WHAT PRESBYTERIANS BELIEVE
Free will factors into life’s plot twists
by Cynthia Jarvis | Presbyterians Today
The narrator of Geraldine Brooks’ novel “Caleb’s Crossing” asks, “Who are we, really? Are our fates written in full by God before we draw our first breath? Do we make ourselves, by the choices we ourselves make?”
Many Presbyterians have asked those questions, too. What is it that we believe about free will?
According to theologian Robert Jenson, becoming ourselves is “something that happens, and happens exactly as the event of choice and action in which I become something that I was not before.” We are free to choose, he says, but we cannot make ourselves by ourselves.
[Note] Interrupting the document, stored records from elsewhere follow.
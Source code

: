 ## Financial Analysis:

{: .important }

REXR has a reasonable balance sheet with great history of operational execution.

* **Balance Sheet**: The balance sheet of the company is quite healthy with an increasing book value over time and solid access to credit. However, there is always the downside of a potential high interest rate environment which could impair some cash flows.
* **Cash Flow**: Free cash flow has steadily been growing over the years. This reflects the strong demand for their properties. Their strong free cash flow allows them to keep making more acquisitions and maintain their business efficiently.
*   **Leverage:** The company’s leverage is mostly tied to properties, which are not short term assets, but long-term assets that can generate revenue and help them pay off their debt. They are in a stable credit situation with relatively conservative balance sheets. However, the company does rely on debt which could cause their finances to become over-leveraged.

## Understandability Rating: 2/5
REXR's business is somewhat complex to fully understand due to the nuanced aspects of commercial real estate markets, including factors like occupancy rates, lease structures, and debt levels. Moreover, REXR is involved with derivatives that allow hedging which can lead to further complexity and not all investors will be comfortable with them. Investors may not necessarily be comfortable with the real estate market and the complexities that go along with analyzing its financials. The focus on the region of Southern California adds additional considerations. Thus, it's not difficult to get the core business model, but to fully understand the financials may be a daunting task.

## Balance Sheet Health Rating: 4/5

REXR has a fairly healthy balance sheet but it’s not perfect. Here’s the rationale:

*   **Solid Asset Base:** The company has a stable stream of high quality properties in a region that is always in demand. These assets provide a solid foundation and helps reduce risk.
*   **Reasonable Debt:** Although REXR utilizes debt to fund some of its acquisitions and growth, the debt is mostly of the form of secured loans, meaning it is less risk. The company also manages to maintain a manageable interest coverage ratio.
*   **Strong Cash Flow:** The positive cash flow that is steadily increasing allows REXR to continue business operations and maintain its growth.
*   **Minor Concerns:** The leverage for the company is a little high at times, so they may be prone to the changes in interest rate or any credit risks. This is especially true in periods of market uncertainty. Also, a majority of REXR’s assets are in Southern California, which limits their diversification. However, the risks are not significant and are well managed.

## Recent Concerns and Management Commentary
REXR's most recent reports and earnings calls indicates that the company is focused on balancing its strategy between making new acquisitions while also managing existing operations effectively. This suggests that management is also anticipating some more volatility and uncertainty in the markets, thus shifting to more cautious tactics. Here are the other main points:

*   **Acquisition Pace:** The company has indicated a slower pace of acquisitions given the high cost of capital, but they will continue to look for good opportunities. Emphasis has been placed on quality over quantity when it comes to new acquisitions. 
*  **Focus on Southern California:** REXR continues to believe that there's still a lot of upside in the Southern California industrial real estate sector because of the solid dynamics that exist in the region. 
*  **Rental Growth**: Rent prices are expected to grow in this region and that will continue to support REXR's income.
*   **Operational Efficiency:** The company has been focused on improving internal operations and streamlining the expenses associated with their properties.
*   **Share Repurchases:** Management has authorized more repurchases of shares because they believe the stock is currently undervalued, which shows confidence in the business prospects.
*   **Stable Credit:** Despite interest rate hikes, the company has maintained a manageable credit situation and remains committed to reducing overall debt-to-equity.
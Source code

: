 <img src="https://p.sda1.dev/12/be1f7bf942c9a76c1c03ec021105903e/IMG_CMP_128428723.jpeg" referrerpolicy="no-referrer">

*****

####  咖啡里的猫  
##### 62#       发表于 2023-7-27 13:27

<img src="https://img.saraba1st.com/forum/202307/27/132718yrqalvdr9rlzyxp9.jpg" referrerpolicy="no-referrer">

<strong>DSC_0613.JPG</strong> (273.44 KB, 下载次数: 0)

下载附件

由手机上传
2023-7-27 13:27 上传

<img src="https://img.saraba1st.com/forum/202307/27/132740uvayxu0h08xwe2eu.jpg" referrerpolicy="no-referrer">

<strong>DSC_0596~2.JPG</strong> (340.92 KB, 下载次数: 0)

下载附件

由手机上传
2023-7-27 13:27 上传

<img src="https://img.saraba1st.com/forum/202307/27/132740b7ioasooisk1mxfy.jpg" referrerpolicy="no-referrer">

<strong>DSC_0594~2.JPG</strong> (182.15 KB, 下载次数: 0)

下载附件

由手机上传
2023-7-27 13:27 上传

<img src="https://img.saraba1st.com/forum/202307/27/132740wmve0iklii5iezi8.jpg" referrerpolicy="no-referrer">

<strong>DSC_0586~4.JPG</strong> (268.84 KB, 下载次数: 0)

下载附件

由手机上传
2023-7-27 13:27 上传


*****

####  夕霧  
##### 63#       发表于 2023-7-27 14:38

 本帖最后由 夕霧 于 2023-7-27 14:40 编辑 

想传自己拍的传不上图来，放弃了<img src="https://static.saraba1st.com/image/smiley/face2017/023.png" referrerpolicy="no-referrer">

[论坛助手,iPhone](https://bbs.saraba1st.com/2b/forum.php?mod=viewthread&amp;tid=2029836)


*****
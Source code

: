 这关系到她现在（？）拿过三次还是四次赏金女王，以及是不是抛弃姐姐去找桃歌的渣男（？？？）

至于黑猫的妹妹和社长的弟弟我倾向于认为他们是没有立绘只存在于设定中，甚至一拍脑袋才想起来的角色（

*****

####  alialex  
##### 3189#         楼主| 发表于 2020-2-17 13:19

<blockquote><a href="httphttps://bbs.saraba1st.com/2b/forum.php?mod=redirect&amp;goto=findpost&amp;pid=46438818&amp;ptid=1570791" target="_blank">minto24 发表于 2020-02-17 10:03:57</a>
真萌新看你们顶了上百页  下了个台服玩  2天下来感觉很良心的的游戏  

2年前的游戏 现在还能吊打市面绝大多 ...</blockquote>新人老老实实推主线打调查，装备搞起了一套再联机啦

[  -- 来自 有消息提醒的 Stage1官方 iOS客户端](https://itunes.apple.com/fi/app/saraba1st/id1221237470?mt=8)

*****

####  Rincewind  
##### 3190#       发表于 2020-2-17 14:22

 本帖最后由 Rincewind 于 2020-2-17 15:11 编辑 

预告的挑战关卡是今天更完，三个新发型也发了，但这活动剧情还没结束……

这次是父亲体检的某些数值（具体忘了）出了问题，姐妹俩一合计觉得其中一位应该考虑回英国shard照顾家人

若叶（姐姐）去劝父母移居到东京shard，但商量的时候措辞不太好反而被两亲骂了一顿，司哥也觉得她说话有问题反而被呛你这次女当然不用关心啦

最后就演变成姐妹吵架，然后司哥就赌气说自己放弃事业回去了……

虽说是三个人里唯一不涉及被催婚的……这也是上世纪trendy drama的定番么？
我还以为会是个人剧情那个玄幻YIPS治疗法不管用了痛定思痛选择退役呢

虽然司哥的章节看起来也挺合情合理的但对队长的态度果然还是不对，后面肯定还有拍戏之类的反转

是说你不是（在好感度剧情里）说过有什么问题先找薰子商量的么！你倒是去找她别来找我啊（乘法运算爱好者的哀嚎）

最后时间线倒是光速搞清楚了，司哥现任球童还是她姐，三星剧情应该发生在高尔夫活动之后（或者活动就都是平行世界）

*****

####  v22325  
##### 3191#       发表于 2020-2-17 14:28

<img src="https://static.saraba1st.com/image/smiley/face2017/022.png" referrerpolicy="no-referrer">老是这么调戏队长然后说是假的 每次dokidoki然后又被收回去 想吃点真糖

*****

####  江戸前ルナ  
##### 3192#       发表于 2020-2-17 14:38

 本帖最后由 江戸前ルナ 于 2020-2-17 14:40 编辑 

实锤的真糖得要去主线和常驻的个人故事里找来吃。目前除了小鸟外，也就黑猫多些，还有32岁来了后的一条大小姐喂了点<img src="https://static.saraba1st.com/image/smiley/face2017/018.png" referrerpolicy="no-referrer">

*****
Becoming human is a “joint enterprise rather than a [singular] condition.” I need you to become the human being I may choose to be in response to you.
Does exercising free will then consist in the fact that we can make real choices or does the freedom of our will have to do with the choices we make, in each instance, to be or not to be a human being? Think of something in your life that you did because you could, but when the so-called freedom was seized, it instead seized you and left you diminished, less of a person than you might have been had you chosen otherwise: a word said, a deal made, a reckless risk taken, a brave risk not taken, a small betrayal, a selfish decision, a hidden infidelity, a mean-spirited retort. In each case, you could say that you were free to choose an action or a response to the other, and yet you knew yourself afterward to be enslaved by the choice you made.
From the beginning in a garden until now, we seem to choose a life of selfish license, personally and corporately. Eventually it begins to dawn on us that the choosing at issue in our freedom, and the freedom at issue in our choosing, is not ours but God’s. God, in freedom, has chosen not to be God without us. No matter the detours and dead ends that will comprise our existence, God has chosen us to dwell eternally in the love that God is.
Does this mean we are simply pawns going through the motion of choosing to be or not to be human in every moment? Not exactly. According to Avivah Zornberg, an author and Torah scholar, God achieves God’s purposes “through apparent freedoms to love, to hate, to kill. Yet it is the very nature of life inside a plot that one does not understand the whole structure. God is the omniscient, skillful narrator, whose plot rests, apparently without artifice, on the plausible motivations of the characters.”
Inside the plot, then, our enslaved wills experience freedom in this way. “When you encounter another person, it is as if a question is being put to you. So, you must think, ‘What is the Lord asking of me in this moment?’ If you confront insult or antagonism, your first impulse will be to respond in kind,” says the character of John Ames in Marilynne Robinson’s “Gilead,” adding, “But if you think, as it were, this is an emissary sent from the Lord, and some benefit is intended for me, first of all the occasion to demonstrate my faithfulness.” Well, then: Thanks be to God.
The Rev. Cynthia Jarvis is a retired pastor who has served in the PC(USA) for 45 years, 23 of those years as minister and head of staff of The Presbyterian Church of Chestnut Hill in Philadelphia.